Community interest did raise a bit with OpenSolaris. Driver support did get better and you could finally run Solaris on a notebook. No small feat in itself.
And then Sun was sold. Sold to a company driven by the bottom line and not for the goodness of humanity. As Scott was quoted as saying: I’m a good capitalist an Larry is a great capitalist.
And so it came to pass that Solaris was closed sourced again. Never shall it’s innards be exposed to the masses again. While it was open sourced people like me did scour the source code and some of our questions that had been nagging in the back of the head finally go answered. Along the way we even managed to pickup an honest to God DVD Player. Judging by that companies direction sales must not have been that great there either.
Sun never claimed that Solaris on x86 was a commercial success. In fact what was said was quite the opposite. And that’s what brings us to yesterday’s decision by Adobe not to continue to produce a Flash Player for this platform.

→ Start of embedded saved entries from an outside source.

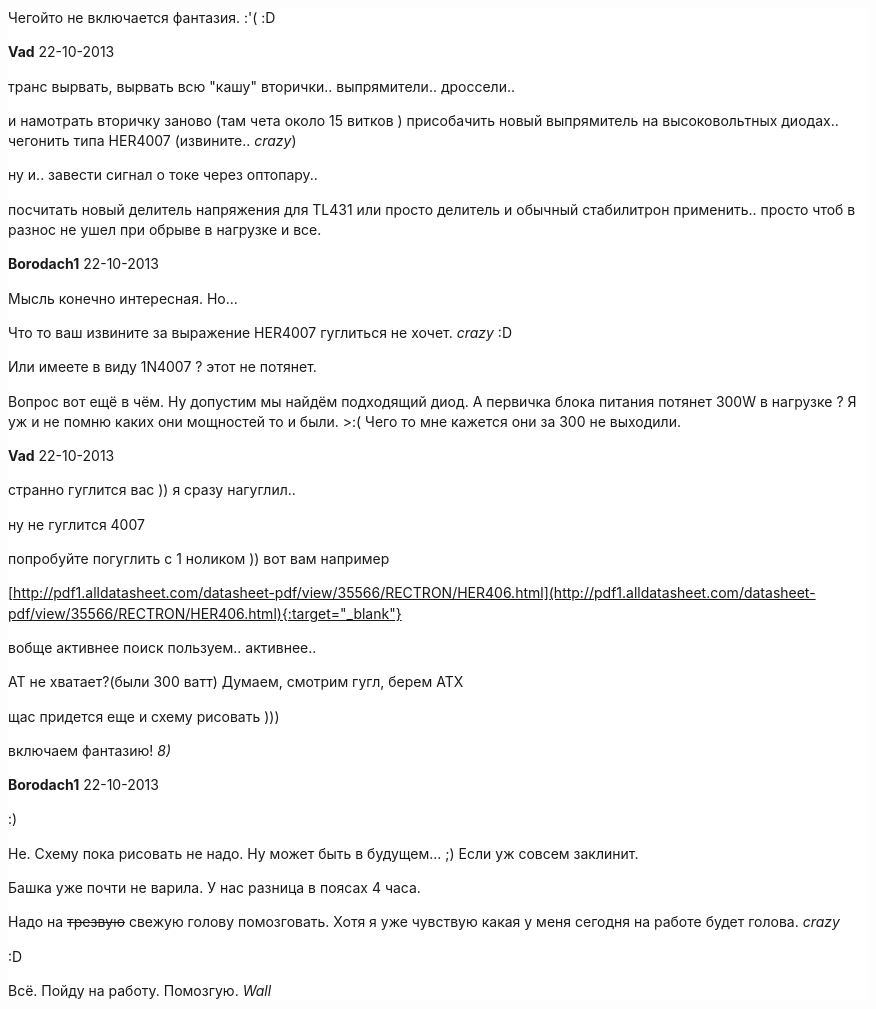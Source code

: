 Чегойто не включается фантазия. :&#039;( :D


**Vad** 22-10-2013

транс вырвать, вырвать всю "кашу" вторички.. выпрямители.. дроссели..

и намотрать вторичку заново (там чета около 15 витков ) присобачить новый выпрямитель на высоковольтных диодах.. чегонить типа HER4007 (извините.. *crazy*)

ну и.. завести сигнал о токе через оптопару..

посчитать новый делитель напряжения для TL431 или просто делитель и обычный стабилитрон применить.. просто чтоб в разнос не ушел при обрыве в нагрузке и все.


**Borodach1** 22-10-2013

Мысль конечно интересная. Но...

Что то ваш извините за выражение HER4007 гуглиться не хочет. *crazy* :D

Или имеете в виду 1N4007 ? этот не потянет. 

Вопрос вот ещё в чём. Ну допустим мы найдём подходящий диод. А первичка блока питания потянет 300W в нагрузке ? Я уж и не помню каких они мощностей то и были. &gt;:( Чего то мне кажется они за 300 не выходили.


**Vad** 22-10-2013

странно гуглится вас )) я сразу нагуглил..

ну не гуглится 4007

попробуйте погуглить с 1 ноликом )) вот вам например

[http://pdf1.alldatasheet.com/datasheet-pdf/view/35566/RECTRON/HER406.html](http://pdf1.alldatasheet.com/datasheet-pdf/view/35566/RECTRON/HER406.html){:target="_blank"}

вобще активнее поиск пользуем.. активнее..

АТ не хватает?(были 300 ватт) Думаем, смотрим гугл, берем АТХ 

щас придется еще и схему рисовать )))

включаем фантазию! *8)*


**Borodach1** 22-10-2013

 :)

Не. Схему пока рисовать не надо. Ну может быть в будущем... ;) Если уж совсем заклинит.

Башка уже почти не варила. У нас разница в поясах 4 часа.

Надо на ~~трезвую~~ свежую голову помозговать. Хотя я уже чувствую какая у меня сегодня на работе будет голова. *crazy*

:D

Всё. Пойду на работу. Помозгую. *Wall*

Although I have no idea what the download numbers were it’s a pretty safe bet that they were not that great.
So what is this thing called Solaris and why did some of us continue to push it as an x86 based Operating System even though we never had momentum? It’s the exact same code that runs those big multi million dollar machines that Larry want’s you to buy and use. It was a way to run the exact same OS on cheap x86 hardware and what you learned transferred beautifully to large iron Same commands. Same syntax. Same options. It just worked.
Solaris has been known as a workhorse. At times it was called Slowlaris because of the File System. The file system was replaced and to what degree that it’s faster is not for me to decide. I was happy with the old file system and performance. Where Solaris shines is in security. The Solaris 11 release that has not started to ship yet has been designed from the ground up to be secure. The least privilege model has been employed throughout the OS. Just give the process just enough permissions to get the job done and add no more. A default install has all services either disabled or set to answer requests from the local machine only. The only exception being ssh so you can logon to the box from a remote machine: securely. Who wouldn’t want that as the defaults settings for a desktop OS?
I surely would and I still do.
So with what appears to be the death knell for even simply web apps for this OS mark the beginning of it’s demise. Hardly. HTML 5 is being marketed as the replacement for Flash. Some web sites have setup demo apps to show off what HTML 5 can do. The graphics are impressive. One features a pool game that can be played online by any browser that supports HTML 5 such as Firefox. No flash is required.
But what about the OS itself.
Illumos was created as the insurance policy against what has happened from happening. Illumos itself is not a desktop Operating System. It is the kernel code and some support that allows an Operating System to be created. There is now an Operating System called OpenIndiana that is based on that code. It’s much the same as Linux. The Linux kernel still comes from Linus and associates and for OpenIndiana the Kernel code comes from Illumos. The rest is provided by other open source projects. So even though Solaris on x86 hasd been abandoned again, because of Illumos, OpenIndiana, and SmartOS it still lives on.
And much like Linux if it catches on then the download numbers will increase and Adobe will once again have to make the decision to support a popular OS, or to pass on it again. At least. That’s the hope!